The Great Barrier Reef is going under another wave of warm oceanic heat which is causing coral bleaching at a new extreme level.
Marking this the 3rd record of global coral bleaching and the longest running bleach thus far. Coral bleaching has impacted the reef with back to back bleaching events in 2016 and 2017. Giving the corals little room to recover what has been destroyed from the bleaching of last year.
According to a scientist James Kerry, corals need a decade to fully recover, even fast growing corals, and with mass bleaching taking place 12 months apart it is giving the reefs no time to recover the damaged made from the previous year.
With coral bleaching hitting hard in 2016 and 2017, the northern half of the reef was hit spreading across 900 miles of the reef this time. In 2016, the coral bleaching marked the biggest die-off of corals hitting reefs in the north harder. There was a 67 percent of shallow-water corals that died within that year.
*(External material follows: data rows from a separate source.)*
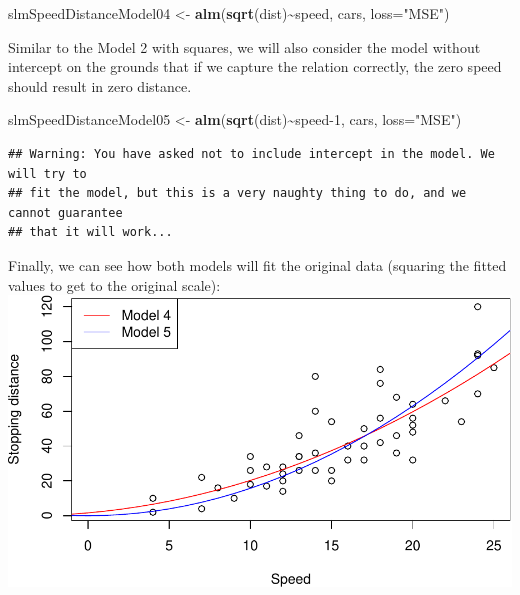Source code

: \documentclass[
]{book}
\newenvironment{Shaded}{\begin{snugshade}}{\end{snugshade}}
\newcommand{\AttributeTok}[1]{\textcolor[rgb]{0.13,0.29,0.53}{#1}}
\newcommand{\DecValTok}[1]{\textcolor[rgb]{0.00,0.00,0.81}{#1}}
\newcommand{\FunctionTok}[1]{\textcolor[rgb]{0.13,0.29,0.53}{\textbf{#1}}}
\newcommand{\NormalTok}[1]{#1}
\newcommand{\OtherTok}[1]{\textcolor[rgb]{0.56,0.35,0.01}{#1}}
\newcommand{\SpecialCharTok}[1]{\textcolor[rgb]{0.81,0.36,0.00}{\textbf{#1}}}
\newcommand{\StringTok}[1]{\textcolor[rgb]{0.31,0.60,0.02}{#1}}
\theoremstyle{definition}
\theoremstyle{definition}
\theoremstyle{definition}
\theoremstyle{definition}
\theoremstyle{remark}
\begin{document}
\begin{Shaded}
\begin{Highlighting}[]
\NormalTok{slmSpeedDistanceModel04 }\OtherTok{\textless{}{-}} \FunctionTok{alm}\NormalTok{(}\FunctionTok{sqrt}\NormalTok{(dist)}\SpecialCharTok{\textasciitilde{}}\NormalTok{speed, cars, }\AttributeTok{loss=}\StringTok{"MSE"}\NormalTok{)}
\end{Highlighting}
\end{Shaded}

Similar to the Model 2 with squares, we will also consider the model without intercept on the grounds that if we capture the relation correctly, the zero speed should result in zero distance.

\begin{Shaded}
\begin{Highlighting}[]
\NormalTok{slmSpeedDistanceModel05 }\OtherTok{\textless{}{-}} \FunctionTok{alm}\NormalTok{(}\FunctionTok{sqrt}\NormalTok{(dist)}\SpecialCharTok{\textasciitilde{}}\NormalTok{speed}\DecValTok{{-}1}\NormalTok{, cars, }\AttributeTok{loss=}\StringTok{"MSE"}\NormalTok{)}
\end{Highlighting}
\end{Shaded}

\begin{verbatim}
## Warning: You have asked not to include intercept in the model. We will try to
## fit the model, but this is a very naughty thing to do, and we cannot guarantee
## that it will work...
\end{verbatim}

Finally, we can see how both models will fit the original data (squaring the fitted values to get to the original scale):
\includegraphics{Svetunkov---Statistics-for-Business-Analytics_files/figure-latex/speedDistanceSqrt02-1.pdf}
\end{document}
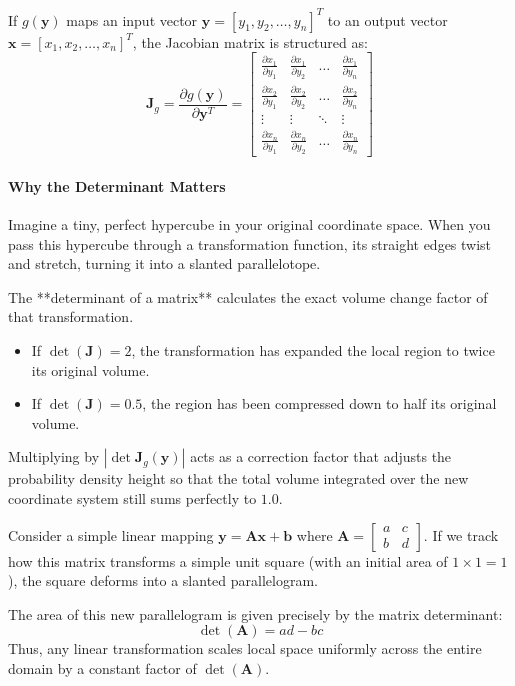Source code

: \documentclass{article}
\begin{document}
If $g(\mathbf{y})$ maps an input vector $\mathbf{y} = [y_1, y_2, \dots, y_n]^T$ to an output vector $\mathbf{x} = [x_1, x_2, \dots, x_n]^T$, the Jacobian matrix is structured as:
\begin{equation*}
\mathbf{J}_g = \frac{\partial g(\mathbf{y})}{\partial \mathbf{y}^T} = 
\begin{bmatrix}
\frac{\partial x_1}{\partial y_1} & \frac{\partial x_1}{\partial y_2} & \dots & \frac{\partial x_1}{\partial y_n} \\
\frac{\partial x_2}{\partial y_1} & \frac{\partial x_2}{\partial y_2} & \dots & \frac{\partial x_2}{\partial y_n} \\
\vdots & \vdots & \ddots & \vdots \\
\frac{\partial x_n}{\partial y_1} & \frac{\partial x_n}{\partial y_2} & \dots & \frac{\partial x_n}{\partial y_n}
\end{bmatrix}
\end{equation*}

\paragraph{Why the Determinant Matters}
Imagine a tiny, perfect hypercube in your original coordinate space. When you pass this hypercube through a transformation function, its straight edges twist and stretch, turning it into a slanted parallelotope. 

The **determinant of a matrix** calculates the exact volume change factor of that transformation. 
\begin{itemize}
    \item If $\det(\mathbf{J}) = 2$, the transformation has expanded the local region to twice its original volume.
    \item If $\det(\mathbf{J}) = 0.5$, the region has been compressed down to half its original volume.
\end{itemize}
Multiplying by $\left| \det \mathbf{J}_g(\mathbf{y}) \right|$ acts as a correction factor that adjusts the probability density height so that the total volume integrated over the new coordinate system still sums perfectly to $1.0$.

\begin{tcolorbox}[colback=blue!5!white, colframe=blue!60!black, title=Geometric Example: 2D Affine Expansion]
Consider a simple linear mapping $\mathbf{y} = \mathbf{A}\mathbf{x} + \mathbf{b}$ where $\mathbf{A} = \begin{bmatrix} a & c \\ b & d \end{bmatrix}$. If we track how this matrix transforms a simple unit square (with an initial area of $1 \times 1 = 1$), the square deforms into a slanted parallelogram. 

The area of this new parallelogram is given precisely by the matrix determinant:
\begin{equation*}
\det(\mathbf{A}) = ad - bc
\end{equation*}
Thus, any linear transformation scales local space uniformly across the entire domain by a constant factor of $\det(\mathbf{A})$.
\end{tcolorbox}
\end{document}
The massive bleaching incidents of the corals are scientifically linked to the rising sea-surface temperatures caused by the rising temperatures on Earth.
Climate change is weakening the barrier reef with its rising temperature since the reefs are having to cope with the oceanic heat wave which is bleaching them. Since there have been carbon pollution emissions from humans, the Earth has been warming roughly 1.8 degrees Fahrenheit.
Scientists are now predicting if there is an interesting temperature of 2.7 degrees Fahrenheit then the corals will go extinct around the world.
Researchers are studying the corals that have survived under the 3 years of global bleaching in hopes to find the secret to their success to be able to replicate the success to help coral adapt to warming world and ocean.
If scientists succeed, it will help preserve an ecosystem within our planet, but it will also bring benefits, economic benefits.
The Great Barrier Reef could generate 4.45 billion dollars in tourism revenue and supports about 70 thousand jobs. They also provide protection from storm surge.